*** Dataset ***

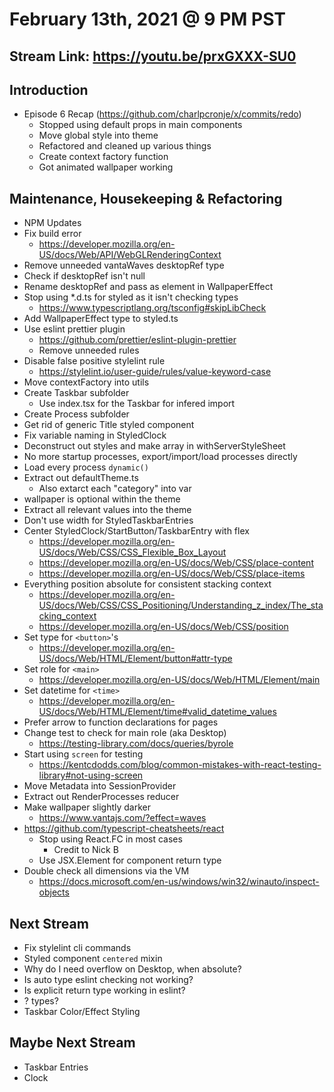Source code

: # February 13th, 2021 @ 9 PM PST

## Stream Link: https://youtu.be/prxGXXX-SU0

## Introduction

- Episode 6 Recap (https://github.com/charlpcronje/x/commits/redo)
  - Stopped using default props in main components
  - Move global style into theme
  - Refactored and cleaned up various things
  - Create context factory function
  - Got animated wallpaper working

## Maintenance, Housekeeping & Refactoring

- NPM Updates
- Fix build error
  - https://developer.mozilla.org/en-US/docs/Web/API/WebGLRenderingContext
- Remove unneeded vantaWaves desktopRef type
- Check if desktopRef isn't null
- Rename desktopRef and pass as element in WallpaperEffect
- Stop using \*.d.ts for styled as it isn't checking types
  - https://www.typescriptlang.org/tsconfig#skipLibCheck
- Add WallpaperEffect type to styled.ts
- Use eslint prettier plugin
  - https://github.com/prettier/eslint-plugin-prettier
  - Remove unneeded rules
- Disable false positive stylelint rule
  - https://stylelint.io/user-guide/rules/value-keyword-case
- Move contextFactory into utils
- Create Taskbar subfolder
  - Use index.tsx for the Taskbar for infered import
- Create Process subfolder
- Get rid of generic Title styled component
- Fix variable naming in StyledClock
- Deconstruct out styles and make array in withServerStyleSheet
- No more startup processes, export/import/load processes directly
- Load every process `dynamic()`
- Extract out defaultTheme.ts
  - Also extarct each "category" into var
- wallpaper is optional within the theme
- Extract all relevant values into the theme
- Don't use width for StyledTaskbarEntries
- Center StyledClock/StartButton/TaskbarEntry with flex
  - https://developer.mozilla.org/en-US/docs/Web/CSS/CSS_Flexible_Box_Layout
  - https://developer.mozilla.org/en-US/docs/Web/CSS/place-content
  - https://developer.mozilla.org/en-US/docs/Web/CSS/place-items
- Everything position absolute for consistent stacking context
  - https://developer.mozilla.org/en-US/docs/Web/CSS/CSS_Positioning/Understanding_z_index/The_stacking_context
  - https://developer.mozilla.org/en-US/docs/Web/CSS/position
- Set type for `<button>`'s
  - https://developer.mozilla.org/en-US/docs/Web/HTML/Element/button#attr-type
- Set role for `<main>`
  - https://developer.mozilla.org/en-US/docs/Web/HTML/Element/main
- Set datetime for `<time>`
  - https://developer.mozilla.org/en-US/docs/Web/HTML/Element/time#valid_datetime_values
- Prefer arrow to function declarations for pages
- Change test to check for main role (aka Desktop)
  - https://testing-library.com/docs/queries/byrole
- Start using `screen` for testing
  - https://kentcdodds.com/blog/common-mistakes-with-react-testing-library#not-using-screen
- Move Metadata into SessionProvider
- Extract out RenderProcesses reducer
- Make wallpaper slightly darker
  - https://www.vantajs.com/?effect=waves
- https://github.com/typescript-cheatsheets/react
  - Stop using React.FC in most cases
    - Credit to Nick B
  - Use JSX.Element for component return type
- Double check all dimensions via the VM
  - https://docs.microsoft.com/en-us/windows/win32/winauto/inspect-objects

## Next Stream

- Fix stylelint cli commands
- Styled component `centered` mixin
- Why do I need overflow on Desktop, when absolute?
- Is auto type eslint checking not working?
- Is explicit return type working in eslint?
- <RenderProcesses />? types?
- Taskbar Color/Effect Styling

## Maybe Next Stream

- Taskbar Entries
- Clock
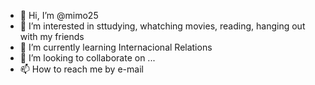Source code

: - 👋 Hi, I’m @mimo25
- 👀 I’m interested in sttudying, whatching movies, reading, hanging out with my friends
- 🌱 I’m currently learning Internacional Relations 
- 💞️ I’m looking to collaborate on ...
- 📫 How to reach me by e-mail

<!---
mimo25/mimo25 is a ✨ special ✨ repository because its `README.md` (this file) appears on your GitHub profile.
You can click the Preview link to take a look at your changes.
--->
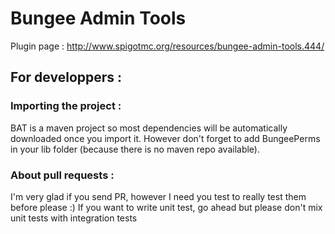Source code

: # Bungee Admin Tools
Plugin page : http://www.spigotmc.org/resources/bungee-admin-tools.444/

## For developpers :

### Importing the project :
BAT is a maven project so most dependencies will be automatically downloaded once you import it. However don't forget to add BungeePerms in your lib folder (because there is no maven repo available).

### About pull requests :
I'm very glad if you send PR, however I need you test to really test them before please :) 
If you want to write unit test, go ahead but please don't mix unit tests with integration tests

*** End of Dataset ***

From the entries above, write out only the lines starting at the line that holds "- https://github.com/prettier/eslint-plugin-prettier" and ending at the line that holds "- Set datetime", keeping both and matching them exactly.

### Output below:
  - https://github.com/prettier/eslint-plugin-prettier
  - Remove unneeded rules
- Disable false positive stylelint rule
  - https://stylelint.io/user-guide/rules/value-keyword-case
- Move contextFactory into utils
- Create Taskbar subfolder
  - Use index.tsx for the Taskbar for infered import
- Create Process subfolder
- Get rid of generic Title styled component
- Fix variable naming in StyledClock
- Deconstruct out styles and make array in withServerStyleSheet
- No more startup processes, export/import/load processes directly
- Load every process `dynamic()`
- Extract out defaultTheme.ts
  - Also extarct each "category" into var
- wallpaper is optional within the theme
- Extract all relevant values into the theme
- Don't use width for StyledTaskbarEntries
- Center StyledClock/StartButton/TaskbarEntry with flex
  - https://developer.mozilla.org/en-US/docs/Web/CSS/CSS_Flexible_Box_Layout
  - https://developer.mozilla.org/en-US/docs/Web/CSS/place-content
  - https://developer.mozilla.org/en-US/docs/Web/CSS/place-items
- Everything position absolute for consistent stacking context
  - https://developer.mozilla.org/en-US/docs/Web/CSS/CSS_Positioning/Understanding_z_index/The_stacking_context
  - https://developer.mozilla.org/en-US/docs/Web/CSS/position
- Set type for `<button>`'s
  - https://developer.mozilla.org/en-US/docs/Web/HTML/Element/button#attr-type
- Set role for `<main>`
  - https://developer.mozilla.org/en-US/docs/Web/HTML/Element/main
- Set datetime for `<time>`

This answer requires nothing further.